[Dataset entries]
++++++++++++++++++++

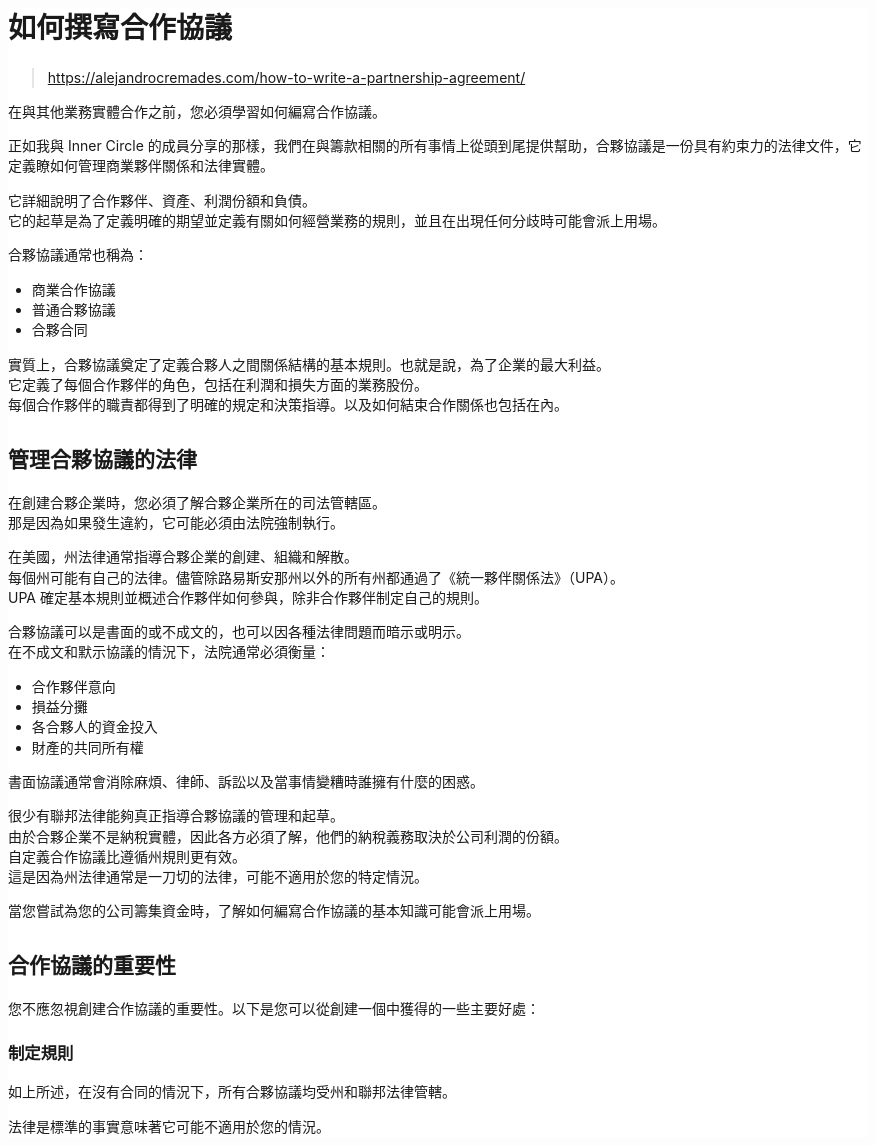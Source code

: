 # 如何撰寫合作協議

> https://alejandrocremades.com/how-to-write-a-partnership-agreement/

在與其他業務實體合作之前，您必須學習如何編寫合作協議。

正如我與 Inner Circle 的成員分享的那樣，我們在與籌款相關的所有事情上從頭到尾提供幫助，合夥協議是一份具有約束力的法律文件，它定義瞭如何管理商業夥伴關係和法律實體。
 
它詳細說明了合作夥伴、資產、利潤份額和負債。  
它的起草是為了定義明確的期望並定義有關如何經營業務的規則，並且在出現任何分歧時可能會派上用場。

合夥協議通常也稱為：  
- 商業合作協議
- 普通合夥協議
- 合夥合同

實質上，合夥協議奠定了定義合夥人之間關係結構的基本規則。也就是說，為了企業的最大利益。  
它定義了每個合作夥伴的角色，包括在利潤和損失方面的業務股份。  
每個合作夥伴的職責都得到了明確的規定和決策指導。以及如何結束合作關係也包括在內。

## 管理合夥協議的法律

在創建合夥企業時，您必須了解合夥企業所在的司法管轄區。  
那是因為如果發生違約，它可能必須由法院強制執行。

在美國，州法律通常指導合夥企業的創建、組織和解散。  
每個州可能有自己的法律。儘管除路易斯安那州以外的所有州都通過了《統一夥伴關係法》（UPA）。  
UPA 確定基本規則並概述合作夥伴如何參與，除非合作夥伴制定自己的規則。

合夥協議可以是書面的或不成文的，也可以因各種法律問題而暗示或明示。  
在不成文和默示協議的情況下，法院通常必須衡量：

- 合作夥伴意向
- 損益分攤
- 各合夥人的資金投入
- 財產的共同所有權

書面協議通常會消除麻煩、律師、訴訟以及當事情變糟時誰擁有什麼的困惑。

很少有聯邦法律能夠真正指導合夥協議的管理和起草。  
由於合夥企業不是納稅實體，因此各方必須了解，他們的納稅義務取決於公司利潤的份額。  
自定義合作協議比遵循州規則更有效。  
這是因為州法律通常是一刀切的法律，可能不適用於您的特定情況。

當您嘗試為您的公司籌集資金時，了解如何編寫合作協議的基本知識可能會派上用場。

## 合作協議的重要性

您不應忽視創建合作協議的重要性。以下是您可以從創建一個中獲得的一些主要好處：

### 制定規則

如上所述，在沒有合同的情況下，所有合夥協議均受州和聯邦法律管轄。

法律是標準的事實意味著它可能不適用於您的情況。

++++++++++++++++++++

:: EXERCISE ::
All lines from the beginning of the entries above to the line containing "## 管理合夥協議的法律", inclusive, should be printed exactly, apart from the pictures.

:: TASK OUTPUT ::
Source code

: # 如何撰寫合作協議

> https://alejandrocremades.com/how-to-write-a-partnership-agreement/

在與其他業務實體合作之前，您必須學習如何編寫合作協議。

正如我與 Inner Circle 的成員分享的那樣，我們在與籌款相關的所有事情上從頭到尾提供幫助，合夥協議是一份具有約束力的法律文件，它定義瞭如何管理商業夥伴關係和法律實體。
 
它詳細說明了合作夥伴、資產、利潤份額和負債。  
它的起草是為了定義明確的期望並定義有關如何經營業務的規則，並且在出現任何分歧時可能會派上用場。

合夥協議通常也稱為：  
- 商業合作協議
- 普通合夥協議
- 合夥合同

實質上，合夥協議奠定了定義合夥人之間關係結構的基本規則。也就是說，為了企業的最大利益。  
它定義了每個合作夥伴的角色，包括在利潤和損失方面的業務股份。  
每個合作夥伴的職責都得到了明確的規定和決策指導。以及如何結束合作關係也包括在內。

## 管理合夥協議的法律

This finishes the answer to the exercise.